For one of my projects I had to search Internet last night. I had to find information about the period before internet, between the sixties and 1990. Usually people will tell you that you have to search for ARPAnet, Roy Tomlinson, (the inventor of the @ sign in e-mail), Vince Cerf and Tim Berners Lee.

Not many people are aware that from the late sixties till the nineties there was online business, better known as information retrieval. In 1965 Roger Summit at Lockheed and Carlos Cuadra at SDC lead teams developing software enabling online database systems Dialog and ORBIT. By 1970 Carlos Cuadra at SDC developed the ELHILL software, to support experimental online database MEDLINE, the first dial up service in 1971. This was followed by Roger Summit in 1972 who made Dialog a commercially available online service with the educational database ERIC as its first offering.

These activities led to commercial operations in the US with names as Mead Data Central (MDC; later Lexis Nexis), Dialog, SDC and BRS. These services have large databases available for retrieval. These databases were classified as primary information sources, secondary information sources and numerical databases. The primary information sources were databases containing the full text of laws and news items. Secondary information sources consisted of so-called abstract databases, containing summaries of scientific and technical articles. The numerical databases contained series of figures relevant to the stock exchanges.

In the seventies Europe followed with some of these services. The European space organisation offered the service ESA-IRS. In Switzerland Data Star was set up as a commercial service. In France the government ran Questel.

The services were also referred to as ASCII service. ASCII was an abbreviation of American Standard Code for Information Interchange (ASCII), the International Alphabet Nr. 5, which contained 128 characters such as capital and small characters, numbers and diacritical signs such as a hyphen. Late this character set was expanded to 256 characters and is known as the Extended Binary Coded Decimal Interchange Code (EBCDIC). ASCII was a reference to the presentation protocol. It meant that you saw on your screen characters in capital and small, numbers and diacritical signs like hyphens. The text started on top of the screen with a line of maximally 80 characters. The next line pushed the first line below until it reached the bottom of the screen.

Despite all the market experience, these information retrieval services had a hard time when internet came around. Internet was for many of these services a disruptive technology. Lexis Nexis became part of Reed Elsevier and it took Reed Elsevier some time before it geared up for internet. Dialog eventually ended up as part of the information services of the Canadian publisher Thomson. But a BRS just went down as online service, but transformed its experience with databases in a new information service Ovid, which was bought by Kluwer.
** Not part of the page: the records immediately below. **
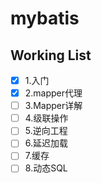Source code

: # mybatis 
## Working List
- [x] 1.入门
- [x] 2.mapper代理
- [ ] 3.Mapper详解
- [ ] 4.级联操作
- [ ] 5.逆向工程
- [ ] 6.延迟加载
- [ ] 7.缓存
- [ ] 8.动态SQL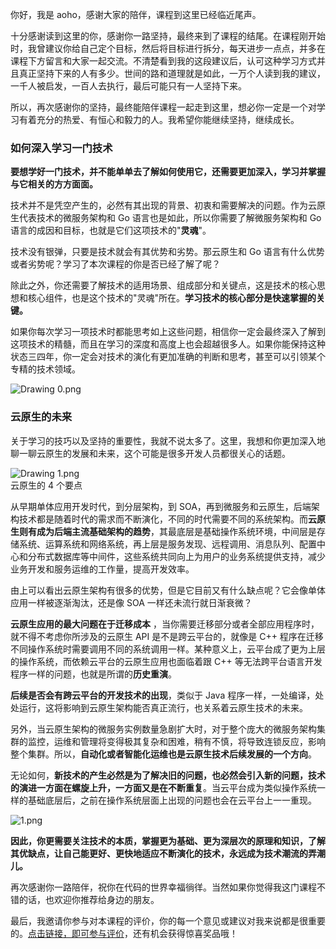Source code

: 你好，我是 aoho，感谢大家的陪伴，课程到这里已经临近尾声。

十分感谢读到这里的你，感谢你一路坚持，最终来到了课程的结尾。在课程刚开始时，我曾建议你给自己定个目标，然后将目标进行拆分，每天进步一点点，并多在课程下方留言和大家一起交流。不清楚看到我的这段建议后，认可这种学习方式并且真正坚持下来的人有多少。世间的路和道理就是如此，一万个人读到我的建议，一千人被启发，一百人去执行，最后可能只有一人坚持下来。

所以，再次感谢你的坚持，最终能陪伴课程一起走到这里，想必你一定是一个对学习有着充分的热爱、有恒心和毅力的人。我希望你能继续坚持，继续成长。

### 如何深入学习一门技术

**要想学好一门技术，并不能单单去了解如何使用它，还需要更加深入，学习并掌握与它相关的方方面面。**

技术并不是凭空产生的，必然有其出现的背景、初衷和需要解决的问题。作为云原生代表技术的微服务架构和 Go 语言也是如此，所以你需要了解微服务架构和 Go 语言的成因和目标，也就是它们这项技术的"**灵魂**"。

技术没有银弹，只要是技术就会有其优势和劣势。那云原生和 Go 语言有什么优势或者劣势呢？学习了本次课程的你是否已经了解了呢？

除此之外，你还需要了解技术的适用场景、组成部分和关键点，这是技术的核心思想和核心组件，也是这个技术的"灵魂"所在。**学习技术的核心部分是快速掌握的关键。**

如果你每次学习一项技术时都能思考如上这些问题，相信你一定会最终深入了解到这项技术的精髓，而且在学习的深度和高度上也会超越很多人。如果你能保持这种状态三四年，你一定会对技术的演化有更加准确的判断和思考，甚至可以引领某个专精的技术领域。

![Drawing 0.png](https://s0.lgstatic.com/i/image/M00/6C/C3/CgqCHl-riNyAXn32AAO4jKTwApk904.png)

### 云原生的未来

关于学习的技巧以及坚持的重要性，我就不说太多了。这里，我想和你更加深入地聊一聊云原生的发展和未来，这个可能是很多开发人员都很关心的话题。

![Drawing 1.png](https://s0.lgstatic.com/i/image/M00/6C/B8/Ciqc1F-riOWAY6AEAAKEtDAGnM8802.png)  
云原生的 4 个要点

从早期单体应用开发时代，到分层架构，到 SOA，再到微服务和云原生，后端架构技术都是随着时代的需求而不断演化，不同的时代需要不同的系统架构。而**云原生则有成为后端主流基础架构的趋势**，其最底层是基础操作系统环境，中间层是存储系统、运算系统和网络系统，再上层是服务发现、远程调用、消息队列、配置中心和分布式数据库等中间件，这些系统共同向上为用户的业务系统提供支持，减少业务开发和服务运维的工作量，提高开发效率。

由上可以看出云原生架构有很多的优势，但是它目前又有什么缺点呢？它会像单体应用一样被逐渐淘汰，还是像 SOA 一样还未流行就日渐衰微？

**云原生应用的最大问题在于迁移成本** ，当你需要迁移部分或者全部应用程序时，就不得不考虑你所涉及的云原生 API 是不是跨云平台的，就像是 C++ 程序在迁移不同操作系统时需要调用不同的系统调用一样。某种意义上，云平台成了更为上层的操作系统，而依赖云平台的云原生应用也面临着跟 C++ 等无法跨平台语言开发程序一样的问题，也就是所谓的**历史重演**。

**后续是否会有跨云平台的开发技术的出现**，类似于 Java 程序一样，一处编译，处处运行，这将影响到云原生架构能否真正流行，也关系着云原生技术的未来。

另外，当云原生架构的微服务实例数量急剧扩大时，对于整个庞大的微服务架构集群的监控，运维和管理将变得极其复杂和困难，稍有不慎，将导致连锁反应，影响整个集群。所以，**自动化或者智能化运维也是云原生技术后续发展的一个方向**。

无论如何，**新技术的产生必然是为了解决旧的问题，也必然会引入新的问题，技术的演进一方面在螺旋上升，一方面又是在不断重复**。当云平台成为类似操作系统一样的基础底层后，之前在操作系统层面上出现的问题也会在云平台上一一重现。

![1.png](https://s0.lgstatic.com/i/image/M00/6C/B9/Ciqc1F-riViAJLHnACUBeIGIpaU547.png)

**因此，你更需要关注技术的本质，掌握更为基础、更为深层次的原理和知识，了解其优缺点，让自己能更好、更快地适应不断演化的技术，永远成为技术潮流的弄潮儿。**

再次感谢你一路陪伴，祝你在代码的世界幸福徜徉。当然如果你觉得我这门课程不错的话，也欢迎你推荐给身边的朋友。

最后，我邀请你参与对本课程的评价，你的每一个意见或建议对我来说都是很重要的。[点击链接，即可参与评价](https://wj.qq.com/s2/7505482/de2a/)，还有机会获得惊喜奖品哦！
Carlos Cuadra was a quite prolific figure in the information retrieval world. He was the boss (CEO these days) of SDC, but he also founded Cuadra Associates, which developed the information management software Cuadra Star and produced for years a directory of databases and information retrieval services.





Last night I found Online Before The Internet. It is a nice series of 9 in-depth interviews with the pioneers of the information retrieval industry Carlos Cuadra, Roger Summit and Jan Egeland.